- [Your goal]
Before repeating the entries below, strip out every picture and keep all else as it is.
BEGIN
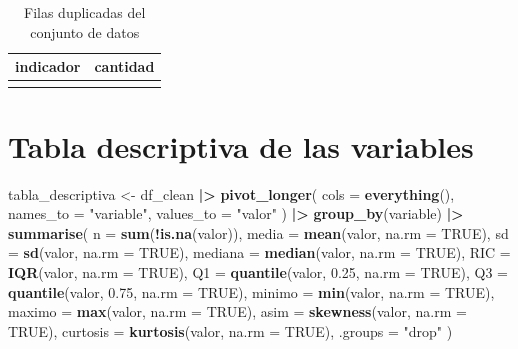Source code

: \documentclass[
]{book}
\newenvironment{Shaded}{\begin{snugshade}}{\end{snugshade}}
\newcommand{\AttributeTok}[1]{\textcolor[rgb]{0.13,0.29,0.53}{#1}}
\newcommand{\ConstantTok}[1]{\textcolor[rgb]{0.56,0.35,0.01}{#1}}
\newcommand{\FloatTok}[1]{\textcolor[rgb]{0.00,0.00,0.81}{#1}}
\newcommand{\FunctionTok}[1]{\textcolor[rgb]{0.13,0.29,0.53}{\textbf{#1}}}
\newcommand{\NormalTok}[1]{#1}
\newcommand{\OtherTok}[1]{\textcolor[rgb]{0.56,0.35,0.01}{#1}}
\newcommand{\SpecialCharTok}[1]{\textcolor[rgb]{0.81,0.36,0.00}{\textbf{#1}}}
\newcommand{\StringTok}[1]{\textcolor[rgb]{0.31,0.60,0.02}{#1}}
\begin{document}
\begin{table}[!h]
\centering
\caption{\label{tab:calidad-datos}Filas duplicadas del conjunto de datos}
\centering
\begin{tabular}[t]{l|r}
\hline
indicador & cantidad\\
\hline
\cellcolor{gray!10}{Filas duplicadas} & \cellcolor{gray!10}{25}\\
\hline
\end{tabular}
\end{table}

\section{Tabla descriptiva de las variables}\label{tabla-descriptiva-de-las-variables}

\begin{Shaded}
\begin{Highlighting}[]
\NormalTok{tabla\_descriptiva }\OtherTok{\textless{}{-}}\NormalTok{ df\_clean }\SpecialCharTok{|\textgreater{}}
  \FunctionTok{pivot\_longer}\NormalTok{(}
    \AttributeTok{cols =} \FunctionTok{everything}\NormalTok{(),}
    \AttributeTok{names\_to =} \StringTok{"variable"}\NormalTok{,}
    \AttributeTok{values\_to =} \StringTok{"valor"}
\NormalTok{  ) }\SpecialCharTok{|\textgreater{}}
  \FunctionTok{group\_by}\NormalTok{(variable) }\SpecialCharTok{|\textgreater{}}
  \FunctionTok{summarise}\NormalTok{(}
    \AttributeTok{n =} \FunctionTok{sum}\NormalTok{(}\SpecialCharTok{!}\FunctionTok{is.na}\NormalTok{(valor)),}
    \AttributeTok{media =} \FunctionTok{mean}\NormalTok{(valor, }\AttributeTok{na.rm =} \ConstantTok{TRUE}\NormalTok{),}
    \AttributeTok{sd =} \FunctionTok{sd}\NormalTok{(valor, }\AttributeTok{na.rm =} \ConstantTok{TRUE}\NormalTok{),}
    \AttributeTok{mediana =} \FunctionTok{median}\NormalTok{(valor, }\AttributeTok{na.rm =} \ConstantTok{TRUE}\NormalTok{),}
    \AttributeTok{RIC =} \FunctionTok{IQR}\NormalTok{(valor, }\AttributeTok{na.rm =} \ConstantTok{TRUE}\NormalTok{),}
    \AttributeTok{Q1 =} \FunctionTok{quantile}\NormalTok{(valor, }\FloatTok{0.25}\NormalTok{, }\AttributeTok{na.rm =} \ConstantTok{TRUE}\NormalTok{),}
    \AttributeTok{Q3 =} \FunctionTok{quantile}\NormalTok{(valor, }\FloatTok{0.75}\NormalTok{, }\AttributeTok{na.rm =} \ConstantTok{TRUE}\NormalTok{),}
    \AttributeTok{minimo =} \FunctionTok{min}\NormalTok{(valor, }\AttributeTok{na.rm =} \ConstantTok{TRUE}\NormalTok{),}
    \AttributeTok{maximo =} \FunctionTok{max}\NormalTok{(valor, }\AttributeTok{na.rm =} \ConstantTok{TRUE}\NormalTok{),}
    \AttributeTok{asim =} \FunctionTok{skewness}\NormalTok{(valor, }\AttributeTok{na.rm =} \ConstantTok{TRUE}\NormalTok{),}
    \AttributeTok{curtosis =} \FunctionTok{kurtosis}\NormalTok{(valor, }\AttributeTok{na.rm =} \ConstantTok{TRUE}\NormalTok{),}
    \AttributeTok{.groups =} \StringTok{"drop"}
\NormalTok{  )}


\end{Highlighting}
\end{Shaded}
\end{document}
END
- [Written response]
Source code

: \documentclass[
]{book}
\newenvironment{Shaded}{\begin{snugshade}}{\end{snugshade}}
\newcommand{\AttributeTok}[1]{\textcolor[rgb]{0.13,0.29,0.53}{#1}}
\newcommand{\ConstantTok}[1]{\textcolor[rgb]{0.56,0.35,0.01}{#1}}
\newcommand{\FloatTok}[1]{\textcolor[rgb]{0.00,0.00,0.81}{#1}}
\newcommand{\FunctionTok}[1]{\textcolor[rgb]{0.13,0.29,0.53}{\textbf{#1}}}
\newcommand{\NormalTok}[1]{#1}
\newcommand{\OtherTok}[1]{\textcolor[rgb]{0.56,0.35,0.01}{#1}}
\newcommand{\SpecialCharTok}[1]{\textcolor[rgb]{0.81,0.36,0.00}{\textbf{#1}}}
\newcommand{\StringTok}[1]{\textcolor[rgb]{0.31,0.60,0.02}{#1}}
\begin{document}
\begin{table}[!h]
\centering
\caption{\label{tab:calidad-datos}Filas duplicadas del conjunto de datos}
\centering
\begin{tabular}[t]{l|r}
\hline
indicador & cantidad\\
\hline
\cellcolor{gray!10}{Filas duplicadas} & \cellcolor{gray!10}{25}\\
\hline
\end{tabular}
\end{table}

\section{Tabla descriptiva de las variables}\label{tabla-descriptiva-de-las-variables}

\begin{Shaded}
\begin{Highlighting}[]
\NormalTok{tabla\_descriptiva }\OtherTok{\textless{}{-}}\NormalTok{ df\_clean }\SpecialCharTok{|\textgreater{}}
  \FunctionTok{pivot\_longer}\NormalTok{(}
    \AttributeTok{cols =} \FunctionTok{everything}\NormalTok{(),}
    \AttributeTok{names\_to =} \StringTok{"variable"}\NormalTok{,}
    \AttributeTok{values\_to =} \StringTok{"valor"}
\NormalTok{  ) }\SpecialCharTok{|\textgreater{}}
  \FunctionTok{group\_by}\NormalTok{(variable) }\SpecialCharTok{|\textgreater{}}
  \FunctionTok{summarise}\NormalTok{(}
    \AttributeTok{n =} \FunctionTok{sum}\NormalTok{(}\SpecialCharTok{!}\FunctionTok{is.na}\NormalTok{(valor)),}
    \AttributeTok{media =} \FunctionTok{mean}\NormalTok{(valor, }\AttributeTok{na.rm =} \ConstantTok{TRUE}\NormalTok{),}
    \AttributeTok{sd =} \FunctionTok{sd}\NormalTok{(valor, }\AttributeTok{na.rm =} \ConstantTok{TRUE}\NormalTok{),}
    \AttributeTok{mediana =} \FunctionTok{median}\NormalTok{(valor, }\AttributeTok{na.rm =} \ConstantTok{TRUE}\NormalTok{),}
    \AttributeTok{RIC =} \FunctionTok{IQR}\NormalTok{(valor, }\AttributeTok{na.rm =} \ConstantTok{TRUE}\NormalTok{),}
    \AttributeTok{Q1 =} \FunctionTok{quantile}\NormalTok{(valor, }\FloatTok{0.25}\NormalTok{, }\AttributeTok{na.rm =} \ConstantTok{TRUE}\NormalTok{),}
    \AttributeTok{Q3 =} \FunctionTok{quantile}\NormalTok{(valor, }\FloatTok{0.75}\NormalTok{, }\AttributeTok{na.rm =} \ConstantTok{TRUE}\NormalTok{),}
    \AttributeTok{minimo =} \FunctionTok{min}\NormalTok{(valor, }\AttributeTok{na.rm =} \ConstantTok{TRUE}\NormalTok{),}
    \AttributeTok{maximo =} \FunctionTok{max}\NormalTok{(valor, }\AttributeTok{na.rm =} \ConstantTok{TRUE}\NormalTok{),}
    \AttributeTok{asim =} \FunctionTok{skewness}\NormalTok{(valor, }\AttributeTok{na.rm =} \ConstantTok{TRUE}\NormalTok{),}
    \AttributeTok{curtosis =} \FunctionTok{kurtosis}\NormalTok{(valor, }\AttributeTok{na.rm =} \ConstantTok{TRUE}\NormalTok{),}
    \AttributeTok{.groups =} \StringTok{"drop"}
\NormalTok{  )}


\end{Highlighting}
\end{Shaded}
\end{document}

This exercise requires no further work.